A friend of yours on Facebook just posted a video titled “Cruelty of Factory Farming.” Do you think any meat-loving person would watch it? I would say most likely not. People don’t want to think about where their meat comes from, for fear that it might make them stop eating something they think tastes so good. I totally understand the feeling, but now that I know the truth about how the meat industry treats their animals, I want everyone to know. You may think you know how factory farms work. But if you are still eating meat, you most likely have no idea how bad it really is.

In eighth grade, I saw a PETA video on a friend of mine’s MySpace. I saw the title of the video and was tentative about watching it at first, not wanting to give up the sweet taste of meat but finally I decided to give it a try. The video contained the most gruesome images I’ve ever seen; however, I didn’t watch the whole thing. I just skimmed through the video because it was hard to see and hear animals in that much pain. After “watching” the video, I vowed to never eat meat again.
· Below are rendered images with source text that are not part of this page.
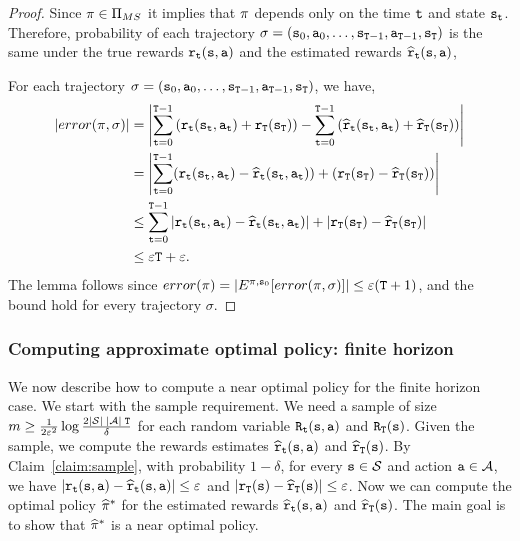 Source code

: \begin{proof}
Since $\pi\in  {\Pi _{MS}}$ it implies that $\pi$ depends
only on the time ${\tt t}$ and state ${\tt s}_{\tt t}$.
%
Therefore, probability of each trajectory
$\sigma=({\tt s}_0,{\tt a}_0,\ldots,
{\tt s}_{{\tt T}-1},{\tt a}_{{\tt T}-1},{\tt s}_{\tt T})$ is the
same under the true rewards ${\tt r}_{\tt t}({\tt s},{\tt a})$ and the
estimated rewards $\widehat{{\tt r}}_{\tt t}({\tt s},{\tt a})$,

For each trajectory $\sigma=({\tt s}_0,{\tt a}_0,\ldots,
{\tt s}_{{\tt T}-1},{\tt a}_{{\tt T}-1},{\tt s}_{\tt T})$, we
have,
\begin{align*}
\left|error(\pi,\sigma)\right| &= \left|\sum_{{\tt t}=0}^{{\tt T}-1}
\left({\tt r}_{\tt t}({\tt s}_{\tt t},{\tt a}_{\tt t})+{\tt r}_{\tt T}({\tt s}_{\tt T})\right)
-\sum_{{\tt t}=0}^{{\tt T}-1}
\left(\widehat{{\tt r}}_{\tt t}({\tt s}_{\tt t},{\tt a}_{\tt t})+\widehat{{\tt r}}_{\tt T}({\tt s}_{\tt T})\right)\right| \\
&= \left|\sum_{{\tt t}=0}^{{\tt T}-1}
({\tt r}_{\tt t}({\tt s}_{\tt t},{\tt a}_{\tt t})-\widehat{{\tt r}}_{\tt t}({\tt s}_{\tt t},{\tt a}_{\tt t}))
+
({\tt r}_{\tt T}({\tt s}_{\tt T})-\widehat{{\tt r}}_{\tt T}({\tt s}_{\tt T}))\right|\\
&\leq \sum_{{\tt t}=0}^{{\tt T}-1}
|{\tt r}_{\tt t}({\tt s}_{\tt t},{\tt a}_{\tt t})-\widehat{{\tt r}}_{\tt t}({\tt s}_{\tt t},{\tt a}_{\tt t})|
+
|{\tt r}_{\tt T}({\tt s}_{\tt T})-\widehat{{\tt r}}_{\tt T}({\tt s}_{\tt T})|\\
&\leq \varepsilon {\tt T} +\varepsilon .
\end{align*}
The lemma follows since
$error(\pi)=|E^{\pi,{\tt s}_0}[error(\pi,\sigma)]|\leq
\varepsilon({\tt T}+1)$, and the bound hold for every trajectory
$\sigma$.
\end{proof}

\subsubsection{Computing approximate optimal policy: finite horizon}

We now describe how to compute a near optimal policy for the finite
horizon case. We start with the sample requirement. We need a sample
of size $m\geq \frac{1}{2\varepsilon^2}\log
\frac{2|\mathcal{S}|\;|\mathcal{A}|\; {\tt T}}{\delta}$ for each random
variable ${\tt R}_{\tt t}({\tt s},{\tt a})$ and
${\tt R}_{\tt T}({\tt s})$. Given the sample, we compute the
rewards estimates $\widehat{{\tt r}}_{\tt t}({\tt s},{\tt a})$ and
$\widehat{{\tt r}}_{\tt T}({\tt s})$. By Claim~\ref{claim:sample},
with probability $1-\delta$, for every ${\tt s}\in\mathcal{S}$ and action
${\tt a} \in\mathcal{A}$, we have
$|{\tt r}_{\tt t}({\tt s},{\tt a})-\widehat{{\tt r}}_{\tt t}({\tt s},{\tt a})|\leq
\varepsilon$ and
$|{\tt r}_{\tt T}({\tt s})-\widehat{{\tt r}}_{\tt T}({\tt s})|\leq\varepsilon$.
Now we can compute the optimal policy $\widehat{\pi}^*$ for the
estimated rewards $\widehat{{\tt r}}_{\tt t}({\tt s},{\tt a})$ and
$\widehat{{\tt r}}_{\tt T}({\tt s})$. The main goal is to show that
$\widehat{\pi}^*$ is a near optimal policy.

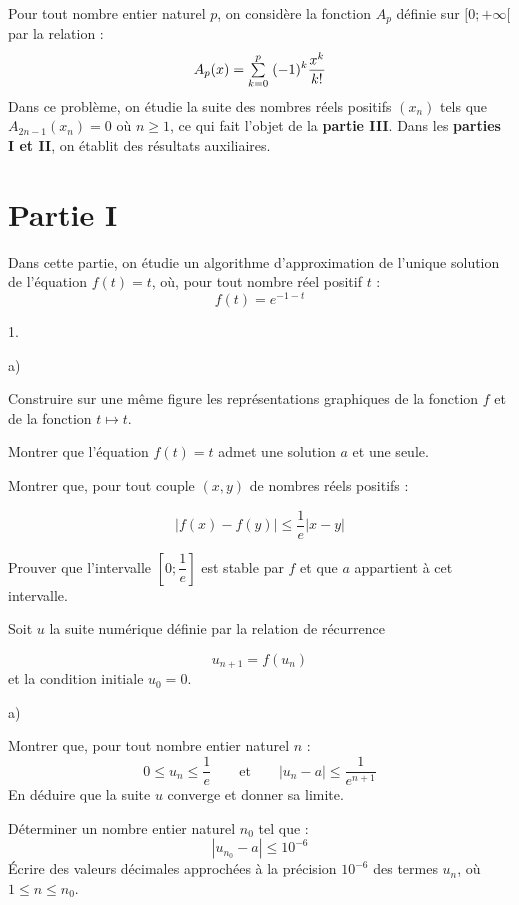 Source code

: \documentclass[11pt]{article}%
\begin{document}
\noindent Pour tout nombre entier naturel $p$, on considère la fonction
$A_{p}$ définie sur $[0; + \infty \lbrack $ par la relation : 
\[
A_{p}(x) = {\textstyle\sum\limits_{k = 0}^{p}}\hspace{.1cm}(-1)^{k}\dfrac{x^{k}}{k!}
\]
Dans ce problème, on étudie la suite des nombres réels positifs
$(x_{n})$
tels que $A_{2n-1}(x_{n}) = 0$ où $n\geq 1$, ce qui fait l'objet de la 
\textbf{partie III}. Dans les \textbf{parties I et II}, on établit des
résultats auxiliaires.

\section*{Partie I}

Dans cette partie, on étudie un algorithme d'approximation de l'unique
solution de l'équation $f(t) = t$, où, pour tout nombre réel positif
$t$ : 
\[
f(t) = e^{-1-t}
\]

\begin{noliste}{1.}
 \setlength{\itemsep}{4mm}
\item 

\begin{noliste}{a)}
 \setlength{\itemsep}{2mm}
\item Construire sur une même figure les représentations graphiques de
la
fonction $f$ et de la fonction $t\mapsto t$.

\item Montrer que l'équation $f(t) = t$ admet une solution $a$ et une
seule.

\item Montrer que, pour tout couple $(x,y)$ de nombres réels positifs :

\[
\left| f(x)-f(y)\right| \leq \dfrac{1}{e}\left|
x-y\right|
\]

\item Prouver que l'intervalle $\left[ 0;\dfrac{1}{e}\right] $ est
stable
par $f$ et que $a$ appartient à cet intervalle.
\end{noliste}

\item Soit $u$ la suite numérique définie par la relation de récurrence

\[
u_{n + 1} = f(u_{n})
\]
et la condition initiale $u_{0} = 0$.

\begin{noliste}{a)}
 \setlength{\itemsep}{2mm}
\item Montrer que, pour tout nombre entier naturel $n$ : 
\[
0\leq u_{n}\leq \dfrac{1}{e}\qquad \text{et}\qquad \left|
u_{n}-a\right| \leq \dfrac{1}{e^{n + 1}}
\]
En déduire que la suite $u$ converge et donner sa limite.

\item Déterminer un nombre entier naturel $n_{0}$ tel que : 
\[
\left| u_{n_{0}}-a\right| \leq 10^{-6}
\]
Écrire des valeurs décimales approchées à la précision $10^{-6}$ des
termes $u_{n}$, où $1\leq n\leq n_{0}$.
\end{noliste}
\end{noliste}
\end{document}
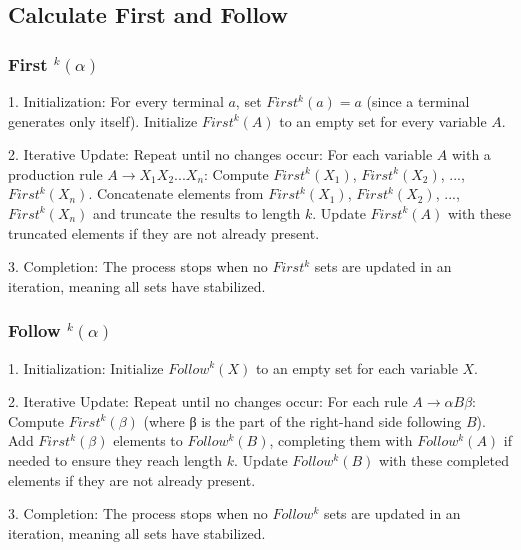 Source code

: 
\subsection{Calculate First and Follow}
\subsubsection{First $^k(\alpha)$}
1. Initialization:
   For every terminal $a$, set $First^k(a) = {a}$ (since a terminal generates only itself).
   Initialize $First^k(A)$ to an empty set for every variable $A$.

2. Iterative Update:
   Repeat until no changes occur:
     For each variable $A$ with a production rule $A → X_1 X_2 ... X_n$:
     Compute $First^k(X_1)$, $First^k(X_2)$, ..., $First^k(X_n)$.
     Concatenate elements from $First^k(X_1)$, $First^k(X_2)$, ..., $First^k(X_n)$ and truncate the results to length $k$.
       Update $First^k(A)$ with these truncated elements if they are not already present.

3. Completion:
   The process stops when no $First^k$ sets are updated in an iteration, meaning all sets have stabilized.

\subsubsection{Follow $^k(\alpha)$}
1. Initialization:
   Initialize $Follow^k(X)$ to an empty set for each variable $X$.

2. Iterative Update:
   Repeat until no changes occur:
     For each rule $A → αBβ$:
       Compute $First^k(β)$ (where β is the part of the right-hand side following $B$).
       Add $First^k(β)$ elements to $Follow^k(B)$, completing them with $Follow^k(A)$ if needed to ensure they reach length $k$.
       Update $Follow^k(B)$ with these completed elements if they are not already present.

3. Completion:
   The process stops when no $Follow^k$ sets are updated in an iteration, meaning all sets have stabilized.



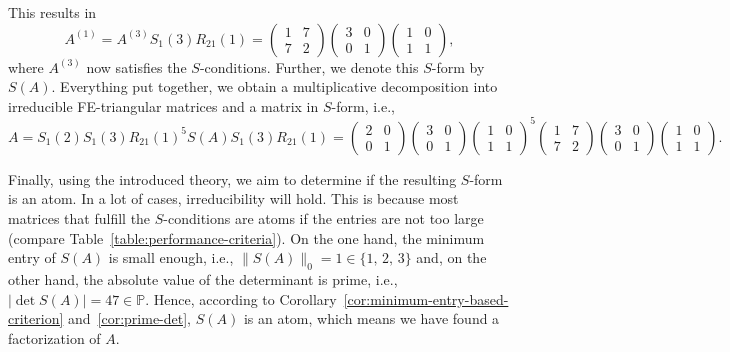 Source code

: \begin{example}
This results in 
\[ A^{(1)} = A^{(3)}S_1(3)R_{21}(1) = \begin{pmatrix} 1 & 7 \\ 7 & 2 \end{pmatrix}\begin{pmatrix} 3 & 0 \\ 0 & 1 \end{pmatrix}\begin{pmatrix} 1 & 0 \\ 1 & 1 \end{pmatrix}, \]
where $A^{(3)}$ now satisfies the $S$-conditions. Further, we denote this $S$-form by $S(A)$.
Everything put together, we obtain a multiplicative decomposition into irreducible FE-triangular matrices and a matrix in $S$-form, i.e.,
\[ A= S_1(2)S_1(3)R_{21}(1)^5S(A)S_1(3)R_{21}(1) =\begin{pmatrix} 2 & 0 \\ 0 & 1 \end{pmatrix}\begin{pmatrix} 3 & 0 \\ 0 & 1 \end{pmatrix}\begin{pmatrix} 1 & 0 \\ 1 & 1 \end{pmatrix}^5 \begin{pmatrix} 1 & 7 \\ 7 & 2 \end{pmatrix}\begin{pmatrix} 3 & 0 \\ 0 & 1 \end{pmatrix}\begin{pmatrix} 1 & 0 \\ 1 & 1 \end{pmatrix}.\]

Finally, using the introduced theory, we aim to determine if the resulting $S$-form is an atom. In a lot of cases, irreducibility will hold. This is because most matrices that fulfill the $S$-conditions are atoms if the entries are not too large (compare Table~\ref{table:performance-criteria}). On the one hand, the minimum entry of $S(A)$ is small enough, i.e., $\|S(A) \|_0 = 1 \in \{ 1,\, 2,\, 3 \}$ and, on the other hand, the absolute value of the determinant is prime, i.e., $|\det{S(A)}| = 47 \in \mathbb{P}$. Hence, according to Corollary~\ref{cor:minimum-entry-based-criterion} and~\ref{cor:prime-det}, $S(A)$ is an atom, which means we have found a factorization of $A$.
\end{example}

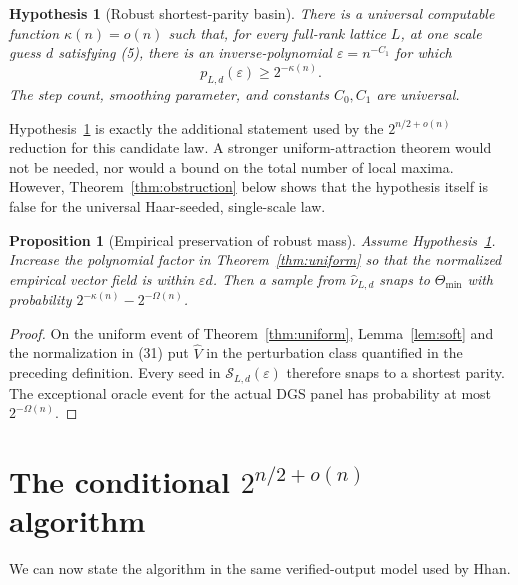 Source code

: \documentclass[10pt]{article}
\newtheorem{proposition}[theorem]{Proposition}
\newtheorem{hypothesis}[theorem]{Hypothesis}
\theoremstyle{definition}
\newcommand{\what}{\widehat}
\newcommand{\cS}{\mathcal{S}}
\begin{document}
\begin{hypothesis}[Robust shortest-parity basin]                   \label{hyp:basin}
There is a universal computable function $\kappa(n)=o(n)$ such that, for every
full-rank lattice $L$, at one scale guess $d$ satisfying (5), there is an
inverse-polynomial $\varepsilon=n^{-C_1}$ for which
\[
 p_{L,d}(\varepsilon)\ge2^{-\kappa(n)}.                           \tag{33}
\]
The step count, smoothing parameter, and constants $C_0,C_1$ are universal.
\end{hypothesis}

Hypothesis~\ref{hyp:basin} is exactly the additional statement used by the
$2^{n/2+o(n)}$ reduction for this candidate law.  A stronger
uniform-attraction theorem would not be needed, nor would a bound on the
total number of local maxima.  However, Theorem~\ref{thm:obstruction} below
shows that the hypothesis itself is false for the universal Haar-seeded,
single-scale law.

\begin{proposition}[Empirical preservation of robust mass]        \label{prop:preserve}
Assume Hypothesis~\ref{hyp:basin}.  Increase the polynomial factor in
Theorem~\ref{thm:uniform} so that the normalized empirical vector field is
within $\varepsilon d$.  Then a sample from
$\what\nu_{L,d}$ snaps to $\Theta_{\min}$ with probability
$2^{-\kappa(n)}-2^{-\Omega(n)}$.
\end{proposition}

\begin{proof}
On the uniform event of Theorem~\ref{thm:uniform}, Lemma~\ref{lem:soft} and
the normalization in (31) put $\what V$ in the perturbation class quantified
in the preceding definition.  Every seed in
$\cS_{L,d}(\varepsilon)$ therefore snaps to
a shortest parity.  The exceptional oracle event for the actual DGS panel has
probability at most $2^{-\Omega(n)}$.
\end{proof}

\section{The conditional \texorpdfstring{$2^{n/2+o(n)}$}{half-exponential}
algorithm}

We can now state the algorithm in the same verified-output model used by
Hhan.
\end{document}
I thought by just skimming through a video about factory farmed animals, I knew everything there was to know when, in reality, I barely knew a thing. Sadly, I lasted about a week and a half before giving up and getting some chicken nuggets at McDonalds (ugh, can’t believe I ate such filth). My point is that I know how hard it is to give up meat. But it’s the best thing you can to to your body. Also, after a few weeks without meat, you feel really good and a lot more healthy.

Factory Farms in the US

Not only is factory farming cruel to animals, but it’s also cruel to the environment. For those of you who could care less about how animals are treated, take this into consideration: A large quantity of grains grown in the U.S that are perfectly good for human consumption are fed to farm animals. There are more farm animals than humans,  so forests, wetlands, and other natural ecosystems are being forced to turn into crop and grazing land as food for these animals. This is not even for human consumption, but for factories with thousands of animals to feed and fatten. The amount of waste produced by farm animals in the U.S. is also a huge problem: there is 130 times more than of human waste. This waste has been known to “runoff” and has polluted many of the streams and rivers. Also, according to Worldwatch Institute, 51% of human-caused greenhouse gasses are caused by the raising livestock and poultry. 1 

Another reason you shouldn’t get meat from factory farms is because the over-crowded animals and unsanitary conditions lead to diseases such as Avian Flu, Swine Flu and Salmonella. Remember that egg recall last August in 2010? You can thank factory farms for that one, along with the several others over the past few years.

Battery Cages

These chickens have never seen daylight. Typically they get no room to spread their wings and they cannot participate in things that normal chickens get to do such as dirtbathing, nesting, and perching.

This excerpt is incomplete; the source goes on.